- _Task description_:
For the word "нова", count the lines below that contain it. Give the number alone.
*** Opening Records provided ***
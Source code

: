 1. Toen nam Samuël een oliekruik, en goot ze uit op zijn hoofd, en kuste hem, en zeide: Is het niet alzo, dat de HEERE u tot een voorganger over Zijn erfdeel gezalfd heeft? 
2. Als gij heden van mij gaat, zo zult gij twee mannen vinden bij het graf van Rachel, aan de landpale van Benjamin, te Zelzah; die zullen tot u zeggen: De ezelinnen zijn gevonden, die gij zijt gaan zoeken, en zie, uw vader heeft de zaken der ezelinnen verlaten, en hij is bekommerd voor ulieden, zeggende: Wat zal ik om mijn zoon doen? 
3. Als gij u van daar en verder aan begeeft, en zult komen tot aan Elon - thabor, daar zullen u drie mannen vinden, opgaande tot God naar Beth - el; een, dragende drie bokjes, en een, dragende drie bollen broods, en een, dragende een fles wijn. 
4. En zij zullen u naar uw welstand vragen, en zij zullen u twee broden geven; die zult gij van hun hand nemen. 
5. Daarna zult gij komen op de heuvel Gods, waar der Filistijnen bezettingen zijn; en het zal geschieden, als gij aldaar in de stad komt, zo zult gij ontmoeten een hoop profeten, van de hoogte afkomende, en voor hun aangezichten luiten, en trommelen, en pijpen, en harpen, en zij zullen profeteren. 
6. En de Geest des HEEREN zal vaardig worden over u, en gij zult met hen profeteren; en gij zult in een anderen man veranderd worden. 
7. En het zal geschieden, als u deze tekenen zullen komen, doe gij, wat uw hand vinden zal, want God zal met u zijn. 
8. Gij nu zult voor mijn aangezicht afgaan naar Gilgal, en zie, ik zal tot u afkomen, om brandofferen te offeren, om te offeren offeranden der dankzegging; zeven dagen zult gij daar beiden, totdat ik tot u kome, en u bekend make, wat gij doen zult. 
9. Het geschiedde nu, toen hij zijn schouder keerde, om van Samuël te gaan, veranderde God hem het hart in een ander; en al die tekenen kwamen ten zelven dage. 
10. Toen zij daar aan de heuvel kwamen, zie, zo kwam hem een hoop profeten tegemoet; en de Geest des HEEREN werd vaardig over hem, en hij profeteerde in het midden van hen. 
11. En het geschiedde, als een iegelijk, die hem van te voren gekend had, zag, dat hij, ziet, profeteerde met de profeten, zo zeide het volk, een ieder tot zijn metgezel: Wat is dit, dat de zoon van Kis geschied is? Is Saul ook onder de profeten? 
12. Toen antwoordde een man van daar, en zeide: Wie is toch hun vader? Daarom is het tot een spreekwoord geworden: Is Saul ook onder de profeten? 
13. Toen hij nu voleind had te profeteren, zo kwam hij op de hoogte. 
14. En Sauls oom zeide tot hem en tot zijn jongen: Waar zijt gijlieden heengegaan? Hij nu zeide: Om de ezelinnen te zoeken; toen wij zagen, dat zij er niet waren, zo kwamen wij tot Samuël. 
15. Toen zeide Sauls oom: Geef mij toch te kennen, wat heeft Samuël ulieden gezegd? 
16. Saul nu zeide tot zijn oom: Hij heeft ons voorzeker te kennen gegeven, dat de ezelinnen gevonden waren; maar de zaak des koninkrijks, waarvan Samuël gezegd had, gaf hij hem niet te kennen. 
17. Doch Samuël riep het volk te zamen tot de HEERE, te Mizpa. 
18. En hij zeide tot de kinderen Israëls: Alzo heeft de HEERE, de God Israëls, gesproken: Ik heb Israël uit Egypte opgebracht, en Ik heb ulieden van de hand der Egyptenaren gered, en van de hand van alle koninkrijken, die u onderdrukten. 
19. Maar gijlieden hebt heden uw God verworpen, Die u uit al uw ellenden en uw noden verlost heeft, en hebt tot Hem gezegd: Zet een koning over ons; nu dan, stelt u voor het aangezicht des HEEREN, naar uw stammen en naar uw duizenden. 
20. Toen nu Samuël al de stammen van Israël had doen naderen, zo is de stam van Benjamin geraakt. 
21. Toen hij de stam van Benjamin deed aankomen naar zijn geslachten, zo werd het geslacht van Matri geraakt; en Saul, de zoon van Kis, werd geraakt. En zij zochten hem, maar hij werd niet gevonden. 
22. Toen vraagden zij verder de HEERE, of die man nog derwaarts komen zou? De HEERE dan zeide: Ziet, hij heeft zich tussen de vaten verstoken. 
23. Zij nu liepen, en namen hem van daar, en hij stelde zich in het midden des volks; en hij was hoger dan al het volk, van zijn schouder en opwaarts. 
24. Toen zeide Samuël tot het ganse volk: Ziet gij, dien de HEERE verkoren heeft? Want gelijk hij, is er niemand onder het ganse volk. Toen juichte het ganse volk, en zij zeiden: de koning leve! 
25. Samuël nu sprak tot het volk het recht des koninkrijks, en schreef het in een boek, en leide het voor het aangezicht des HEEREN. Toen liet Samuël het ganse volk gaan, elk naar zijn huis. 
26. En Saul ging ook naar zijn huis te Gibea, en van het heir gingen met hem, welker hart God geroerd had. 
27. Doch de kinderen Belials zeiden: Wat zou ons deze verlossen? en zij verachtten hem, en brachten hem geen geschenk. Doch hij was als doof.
*** Closing Records provided ***
*** Opening Records provided ***
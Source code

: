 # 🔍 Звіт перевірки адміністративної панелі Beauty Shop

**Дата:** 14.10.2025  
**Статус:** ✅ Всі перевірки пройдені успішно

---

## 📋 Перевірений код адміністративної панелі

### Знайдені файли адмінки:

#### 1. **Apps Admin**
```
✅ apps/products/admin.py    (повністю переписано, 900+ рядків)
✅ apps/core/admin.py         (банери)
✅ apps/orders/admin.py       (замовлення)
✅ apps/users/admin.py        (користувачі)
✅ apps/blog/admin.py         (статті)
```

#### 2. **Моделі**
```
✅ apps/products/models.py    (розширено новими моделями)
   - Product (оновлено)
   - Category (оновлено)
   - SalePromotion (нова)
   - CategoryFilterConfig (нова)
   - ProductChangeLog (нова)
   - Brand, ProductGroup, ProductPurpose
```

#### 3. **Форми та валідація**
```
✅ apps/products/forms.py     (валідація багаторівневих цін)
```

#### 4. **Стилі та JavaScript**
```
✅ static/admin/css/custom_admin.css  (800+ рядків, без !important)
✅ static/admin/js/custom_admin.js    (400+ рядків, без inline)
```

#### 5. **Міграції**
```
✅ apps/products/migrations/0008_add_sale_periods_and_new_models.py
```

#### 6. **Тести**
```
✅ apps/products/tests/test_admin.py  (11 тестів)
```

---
*** Closing Records provided ***
*** Opening Records provided ***
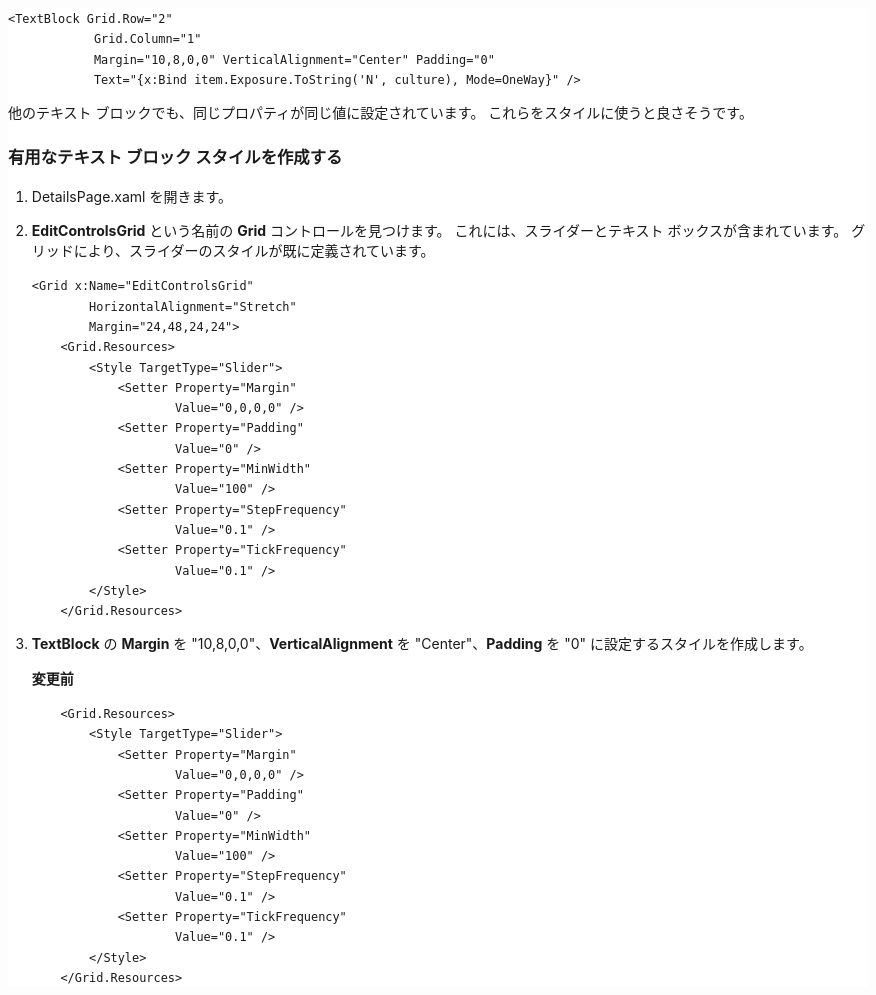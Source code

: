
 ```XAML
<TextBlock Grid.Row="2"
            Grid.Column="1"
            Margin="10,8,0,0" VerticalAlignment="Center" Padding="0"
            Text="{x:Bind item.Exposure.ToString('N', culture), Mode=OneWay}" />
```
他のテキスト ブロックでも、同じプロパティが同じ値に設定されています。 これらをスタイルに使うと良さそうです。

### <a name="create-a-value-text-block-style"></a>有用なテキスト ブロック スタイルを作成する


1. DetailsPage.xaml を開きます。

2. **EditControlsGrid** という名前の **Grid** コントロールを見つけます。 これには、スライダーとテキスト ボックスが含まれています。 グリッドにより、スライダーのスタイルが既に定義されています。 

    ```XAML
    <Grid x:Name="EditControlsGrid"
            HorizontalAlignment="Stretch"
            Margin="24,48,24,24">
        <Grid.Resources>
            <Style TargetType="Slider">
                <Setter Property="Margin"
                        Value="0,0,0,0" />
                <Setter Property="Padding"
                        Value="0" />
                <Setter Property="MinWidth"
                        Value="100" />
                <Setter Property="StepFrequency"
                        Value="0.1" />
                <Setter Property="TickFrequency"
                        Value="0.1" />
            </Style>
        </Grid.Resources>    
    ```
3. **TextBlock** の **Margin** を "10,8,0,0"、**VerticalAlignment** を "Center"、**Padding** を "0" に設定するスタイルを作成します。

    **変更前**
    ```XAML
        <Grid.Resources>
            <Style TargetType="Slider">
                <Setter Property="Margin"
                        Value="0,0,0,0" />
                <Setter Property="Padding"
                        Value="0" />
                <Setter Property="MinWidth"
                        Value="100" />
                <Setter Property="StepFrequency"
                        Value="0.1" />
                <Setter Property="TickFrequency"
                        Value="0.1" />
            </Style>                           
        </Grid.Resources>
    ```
*** Closing Records provided ***
- _Result of the exercise_:
3